-- YOUR OBJECTIVE --
Output nothing but the lines from the beginning of the listing below through the line containing "where $k$ bounds", exactly as they stand, without pictures.

DATA FOR PROCESSING Block Start

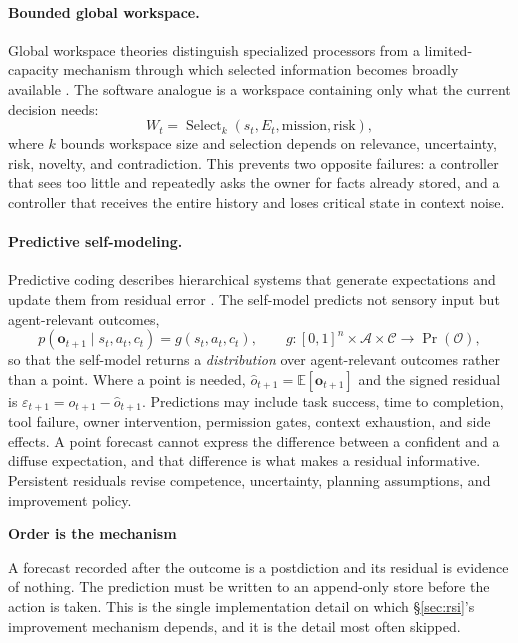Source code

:\documentclass[11pt]{article}
\newcommand{\op}[1]{\operatorname{#1}}
\newenvironment{claimbox}[1]{%
  \begin{shaded}\noindent\textbf{#1}\par\smallskip}{%
  \end{shaded}}
\begin{document}
\paragraph{Bounded global workspace.} Global workspace theories distinguish specialized processors from a limited-capacity mechanism through which selected information becomes broadly available \citep{dehaene1998workspace,dehaene2011conscious}. The software analogue is a workspace containing only what the current decision needs:
\begin{equation}
W_t = \op{Select}_k(s_t, E_t, \text{mission}, \text{risk}),
\label{eq:workspace}
\end{equation}
where $k$ bounds workspace size and selection depends on relevance, uncertainty, risk, novelty, and contradiction. This prevents two opposite failures: a controller that sees too little and repeatedly asks the owner for facts already stored, and a controller that receives the entire history and loses critical state in context noise.

\paragraph{Predictive self-modeling.} Predictive coding describes hierarchical systems that generate expectations and update them from residual error \citep{rao1999predictive,friston2010freeenergy}. The self-model predicts not sensory input but agent-relevant outcomes,
\begin{equation}
p(\mathbf{o}_{t+1} \mid s_t, a_t, c_t) = g(s_t, a_t, c_t),
\qquad
g : [0,1]^n \times \mathcal{A} \times \mathcal{C} \rightarrow \Pr(\mathcal{O}),
\label{eq:predict}
\end{equation}
so that the self-model returns a \emph{distribution} over agent-relevant outcomes rather than a point. Where a point is needed, $\hat{o}_{t+1} = \mathbb{E}[\mathbf{o}_{t+1}]$ and the signed residual is $\varepsilon_{t+1} = o_{t+1} - \hat{o}_{t+1}$. Predictions may include task success, time to completion, tool failure, owner intervention, permission gates, context exhaustion, and side effects. A point forecast cannot express the difference between a confident and a diffuse expectation, and that difference is what makes a residual informative. Persistent residuals revise competence, uncertainty, planning assumptions, and improvement policy.

\begin{claimbox}{Order is the mechanism}
A forecast recorded after the outcome is a postdiction and its residual is evidence of nothing. The prediction must be written to an append-only store before the action is taken. This is the single implementation detail on which \S\ref{sec:rsi}'s improvement mechanism depends, and it is the detail most often skipped.
\end{claimbox}
\end{document}
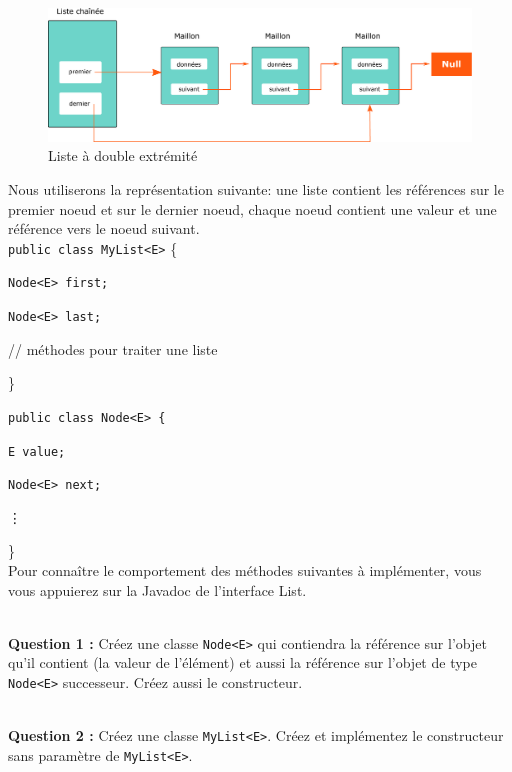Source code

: \documentclass[iutinfo,a4paper,nocorrections,10pt]{ustl-tdtp}
\begin{document}
\begin{figure}[!h]
\centering
\label{tableau}
\includegraphics[scale=0.5]{figs/linked_list_double_ended}
\caption{Liste à double extrémité}
\label{fig:double-ended}
\end{figure}

Nous utiliserons la représentation suivante: une liste contient les références sur le premier noeud et sur le dernier noeud, chaque noeud contient une valeur et une référence vers le noeud suivant. 
~\\
	\texttt{public class MyList<E>} \{
	\begin{description}
		\item \texttt{Node<E> first;}
		\item \texttt{Node<E> last;}


		\item // méthodes pour traiter une liste
		\end{description}
	\}
	

	\texttt{public class Node<E> 
	\{ }
	\begin{description}
	
	\item	\texttt{E value;}
\item		\texttt{Node<E> next;}
\end{description}
	
\vdots

		
\}
~\\
		
		
Pour connaître le comportement des méthodes suivantes à implémenter, vous vous appuierez sur la Javadoc de l'interface List.

~\\ \textbf{Question 1 :} Créez une classe \texttt{Node<E>} qui
contiendra la référence sur l'objet qu'il contient (la valeur de l'élément) et aussi la
référence sur l'objet de type \texttt{Node<E>} successeur. Créez aussi
le constructeur.

~\\ \textbf{Question 2 :} Créez une classe \texttt{MyList<E>}. Créez et implémentez le constructeur sans paramètre de \texttt{MyList<E>}.
\end{document}
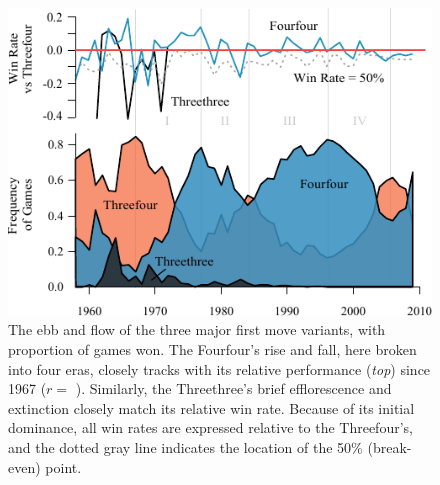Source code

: \documentclass[reqno,12pt]{amsart}
\begin{document}
\begin{figure}[t]
  \begin{center}
    \includegraphics[scale=1.2]{./assets/m1FreqsWins.pdf}
    \caption{The ebb and flow of the three major first move variants, with proportion of games won. The Fourfour's rise and fall, here broken into four eras, closely tracks with its relative performance (\textit{top}) since 1967 ($r=$ \corFourFourFrqWin). Similarly, the Threethree's brief efflorescence and extinction closely match its relative win rate. Because of its initial dominance, all win rates are expressed relative to the Threefour's, and the dotted gray line indicates the location of the 50\% (break-even) point.}
    \label{fig:m1FreqsWins}
  \end{center}
\end{figure}
\end{document}

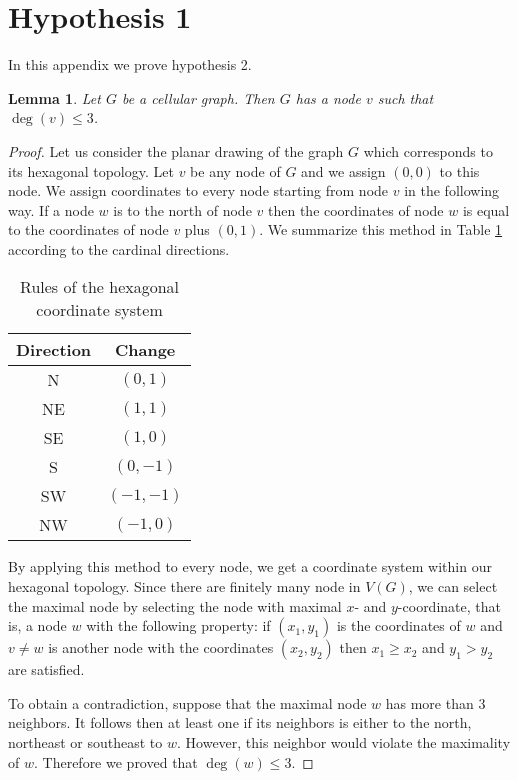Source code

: \documentclass[letterpaper, 10 pt, conference]{ieeeconf}  %
\newtheorem{lem}{Lemma}
\begin{document}
\appendices

\section{Hypothesis 1}
In this appendix we prove hypothesis 2.

\begin{lem}\label{lem:degree-constraint}
Let $G$ be a cellular graph. Then $G$ has a node $v$ such that $\deg(v) \leqslant 3$.
\end{lem}

\begin{proof} Let us consider the planar drawing of the graph $G$ which corresponds to its hexagonal topology.
Let $v$ be any node of $G$ and we assign $(0,0)$ to this node. We assign coordinates to every node starting from node $v$ in the following way. If a node $w$ is to the north of node $v$ then the coordinates of node $w$ is equal to the coordinates of node $v$ plus $(0,1)$. We summarize this method in Table \ref{table:assignment} according to the cardinal directions.
\begin{table}[!h]
\centering
 \begin{tabular}{||c|c||} 
 \hline
 Direction & Change  \\ [0.5ex] 
 \hline\hline
 N & $(0,1)$  \\ 
 \hline
 NE & $(1,1)$ \\
 \hline
 SE & $(1,0)$ \\
 \hline
 S & $(0,-1)$ \\
 \hline
 SW & $(-1,-1)$ \\
 \hline
 NW & $(-1,0)$ \\
 \hline
 \end{tabular}
  \caption{Rules of the hexagonal coordinate system}\label{table:assignment}
\end{table}
By applying this method to every node, we get a coordinate system within our hexagonal topology. Since there are finitely many node in $V(G)$, we can select the maximal node by selecting the node with maximal $x$- and $y$-coordinate, that is, a node $w$ with the following property: if $(x_1,y_1)$ is the coordinates of $w$ and $v \neq w$ is another node with the coordinates $(x_2,y_2)$ then $x_1 \geqslant x_2$ and $y_1 > y_2$ are satisfied.

To obtain a contradiction, suppose that the maximal node $w$ has more than 3 neighbors. It follows then at least one if its neighbors is either to the north, northeast or southeast to $w$. However, this neighbor would violate the maximality of $w$. Therefore we proved that $\deg(w) \leqslant 3$.
\end{proof}
\end{document}
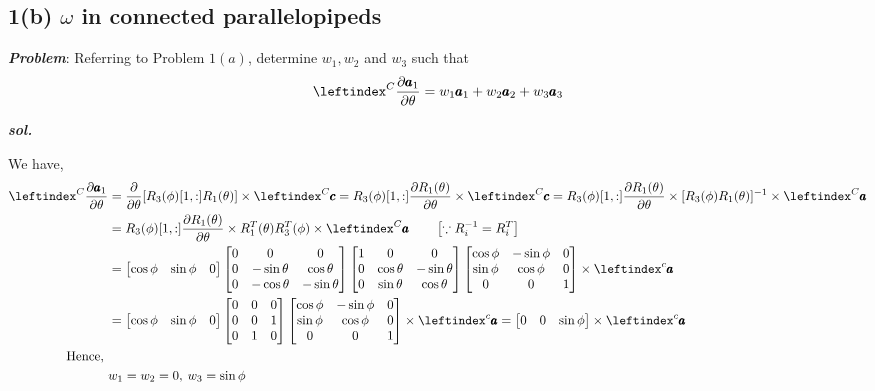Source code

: \subsection{1(b) $\omega$ in connected parallelopipeds}
\textbf{\textit{Problem}}: Referring to Problem $1(a)$, determine $w_1, w_2$ and  $w_3$ such that
$$ \lx{^C}{\frac{\partial \pmb a_1}{\partial \theta}} = w_1 \pmb a_1 + w_2 \pmb a_2 + w_3 \pmb a_3$$

\textbf{\textit{sol.}}

We have,
\begin{align*}
    \lx{^C}{\frac{\partial \pmb a_1}{\partial \theta}}  &=
    \frac{\partial}{\partial \theta} [R_3(\phi)[1,:]R_1(\theta)] \times \lx{^C}{\pmb c}
    = R_3(\phi)[1,:] \frac{\partial R_1(\theta)}{\partial \theta} \times \lx{^C}{\pmb c}
    = R_3(\phi)[1,:] \frac{\partial R_1(\theta)}{\partial \theta} \times [R_3(\phi)R_1(\theta)]^{-1} \times \lx{^C}{\pmb a}\\
    &=R_3(\phi)[1,:] \frac{\partial R_1(\theta)}{\partial \theta} \times R_1^T(\theta) R_3^T(\phi)\times \lx{^C}{\pmb a}
    \qquad \left[ \because R_i^{-1} = R_i^T \right]\\
    &= \bm{\cos \phi & \sin \phi  & 0}
    \bm{
            0 & 0 & 0\\
            0 & -\sin \theta & \cos \theta\\
            0 & -\cos \theta & -\sin \theta
        }
    \bm{
            1 & 0 & 0\\
            0 & \cos \theta & -\sin \theta\\
            0 & \sin \theta & \cos \theta
    }
    \bm{
            \cos \phi & -\sin \phi  & 0\\
            \sin \phi & \cos \phi & 0\\
            0          & 0         & 1
        }
    \times \lx{^c}{\pmb a}\\
    &= \bm{\cos \phi & \sin \phi  & 0}
    \bm{
            0 & 0 & 0\\
            0 & 0 & 1\\
            0 & 1 & 0
        }
    \bm{
            \cos \phi & -\sin \phi  & 0\\
            \sin \phi & \cos \phi & 0\\
            0          & 0         & 1
        }
    \times \lx{^c}{\pmb a}
    = \bm{0 & 0 & \sin \phi} \times \lx{^c}{\pmb a}\\
    \text{Hence, }&\\
    & w_1 = w_2 = 0, \: w_3 = \sin \phi
\end{align*}
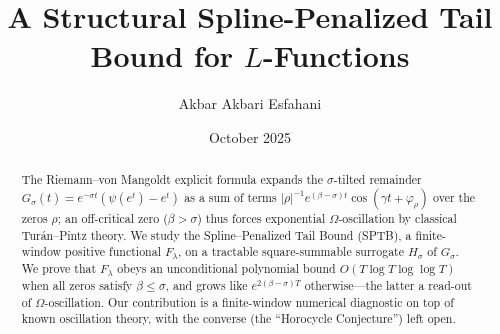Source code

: \documentclass[12pt]{amsart}
\title[A Structural Spline-Penalized Tail Bound]
{A Structural Spline-Penalized Tail Bound for $L$-Functions}
\author{Akbar Akbari Esfahani}
\date{October 2025}
\numberwithin{equation}{section}
\theoremstyle{definition}
\newcommand{\contentbreak}{\clearpage}
\begin{document}
\begin{abstract}
The Riemann--von Mangoldt explicit formula expands the $\sigma$-tilted remainder
$G_\sigma(t)=e^{-\sigma t}(\psi(e^t)-e^t)$ as a sum of terms
$|\rho|^{-1}e^{(\beta-\sigma)t}\cos(\gamma t+\varphi_\rho)$ over the zeros $\rho$;
an off-critical zero ($\beta>\sigma$) thus forces exponential $\Omega$-oscillation
by classical Tur\'an--Pintz theory. We study the Spline--Penalized Tail Bound (SPTB),
a finite-window positive functional $F_\lambda$, on a tractable square-summable
surrogate $H_\sigma$ of $G_\sigma$. We prove that $F_\lambda$ obeys an
unconditional polynomial bound $O(T\log T\log\log T)$ when all zeros satisfy
$\beta\le\sigma$, and grows like $e^{2(\beta-\sigma)T}$ otherwise---the latter a
read-out of $\Omega$-oscillation. Our contribution is a finite-window numerical
diagnostic on top of known oscillation theory, with the converse (the
``Horocycle Conjecture'') left open.
\end{abstract}

\maketitle
\contentbreak

\tableofcontents
\contentbreak










\contentbreak

\appendix





\contentbreak
\end{document}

DATA FOR PROCESSING Block End

-- REPLY TO THE TASK --
Source code

:\documentclass[11pt]{article}
\newcommand{\op}[1]{\operatorname{#1}}
\newenvironment{claimbox}[1]{%
  \begin{shaded}\noindent\textbf{#1}\par\smallskip}{%
  \end{shaded}}
\begin{document}
\paragraph{Bounded global workspace.} Global workspace theories distinguish specialized processors from a limited-capacity mechanism through which selected information becomes broadly available \citep{dehaene1998workspace,dehaene2011conscious}. The software analogue is a workspace containing only what the current decision needs:
\begin{equation}
W_t = \op{Select}_k(s_t, E_t, \text{mission}, \text{risk}),
\label{eq:workspace}
\end{equation}
where $k$ bounds workspace size and selection depends on relevance, uncertainty, risk, novelty, and contradiction. This prevents two opposite failures: a controller that sees too little and repeatedly asks the owner for facts already stored, and a controller that receives the entire history and loses critical state in context noise.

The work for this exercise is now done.